(Dataset items)
▽
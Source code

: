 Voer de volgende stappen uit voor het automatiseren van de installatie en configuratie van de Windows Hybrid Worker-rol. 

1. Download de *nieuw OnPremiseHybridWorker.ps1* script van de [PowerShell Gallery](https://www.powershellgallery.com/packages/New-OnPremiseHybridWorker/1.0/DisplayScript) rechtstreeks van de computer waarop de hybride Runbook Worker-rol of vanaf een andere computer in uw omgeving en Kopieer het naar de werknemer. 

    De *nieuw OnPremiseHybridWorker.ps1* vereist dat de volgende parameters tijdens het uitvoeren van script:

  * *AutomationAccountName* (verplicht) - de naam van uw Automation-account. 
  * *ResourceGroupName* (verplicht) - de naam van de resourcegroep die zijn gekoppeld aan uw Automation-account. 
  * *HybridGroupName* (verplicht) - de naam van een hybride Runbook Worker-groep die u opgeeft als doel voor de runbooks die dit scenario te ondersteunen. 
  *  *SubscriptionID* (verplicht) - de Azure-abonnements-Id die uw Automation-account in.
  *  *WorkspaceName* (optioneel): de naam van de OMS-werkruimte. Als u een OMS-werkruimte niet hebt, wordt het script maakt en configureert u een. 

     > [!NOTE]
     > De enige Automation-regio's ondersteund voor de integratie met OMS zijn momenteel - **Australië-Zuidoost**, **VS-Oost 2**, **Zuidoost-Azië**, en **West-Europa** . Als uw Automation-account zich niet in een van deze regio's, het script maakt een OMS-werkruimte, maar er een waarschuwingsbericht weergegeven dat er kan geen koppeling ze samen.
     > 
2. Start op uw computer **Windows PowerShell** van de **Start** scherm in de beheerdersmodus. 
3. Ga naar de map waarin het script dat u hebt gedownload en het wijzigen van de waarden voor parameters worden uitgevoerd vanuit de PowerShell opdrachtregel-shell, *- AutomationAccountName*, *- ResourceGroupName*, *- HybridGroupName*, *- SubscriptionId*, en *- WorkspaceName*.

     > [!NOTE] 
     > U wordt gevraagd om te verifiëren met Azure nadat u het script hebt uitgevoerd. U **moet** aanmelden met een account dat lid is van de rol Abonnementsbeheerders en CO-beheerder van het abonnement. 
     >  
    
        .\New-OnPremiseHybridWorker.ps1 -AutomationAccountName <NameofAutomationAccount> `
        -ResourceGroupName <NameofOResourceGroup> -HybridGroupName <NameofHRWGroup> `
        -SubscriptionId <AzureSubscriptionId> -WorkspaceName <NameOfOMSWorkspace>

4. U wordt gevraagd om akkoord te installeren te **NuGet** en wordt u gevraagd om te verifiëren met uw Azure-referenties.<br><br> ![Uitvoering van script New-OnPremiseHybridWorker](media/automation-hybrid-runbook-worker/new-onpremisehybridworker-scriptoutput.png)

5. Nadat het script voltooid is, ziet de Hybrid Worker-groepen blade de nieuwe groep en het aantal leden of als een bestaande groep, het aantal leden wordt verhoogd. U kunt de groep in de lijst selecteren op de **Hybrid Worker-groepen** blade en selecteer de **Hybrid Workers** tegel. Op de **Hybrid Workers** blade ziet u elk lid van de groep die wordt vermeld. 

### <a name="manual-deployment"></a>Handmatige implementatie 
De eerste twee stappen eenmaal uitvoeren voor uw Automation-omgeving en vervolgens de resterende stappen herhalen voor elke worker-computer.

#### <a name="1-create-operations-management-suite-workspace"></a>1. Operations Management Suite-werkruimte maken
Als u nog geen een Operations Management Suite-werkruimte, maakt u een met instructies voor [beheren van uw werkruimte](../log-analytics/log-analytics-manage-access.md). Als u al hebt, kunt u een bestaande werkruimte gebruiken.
△
### ACTIVITY
Repeat only the lines running from the line that contains "Management Suite-werkruimte maken" through the last line above, inclusive.

### ANSWER BELOW
#### <a name="1-create-operations-management-suite-workspace"></a>1. Operations Management Suite-werkruimte maken
Als u nog geen een Operations Management Suite-werkruimte, maakt u een met instructies voor [beheren van uw werkruimte](../log-analytics/log-analytics-manage-access.md). Als u al hebt, kunt u een bestaande werkruimte gebruiken.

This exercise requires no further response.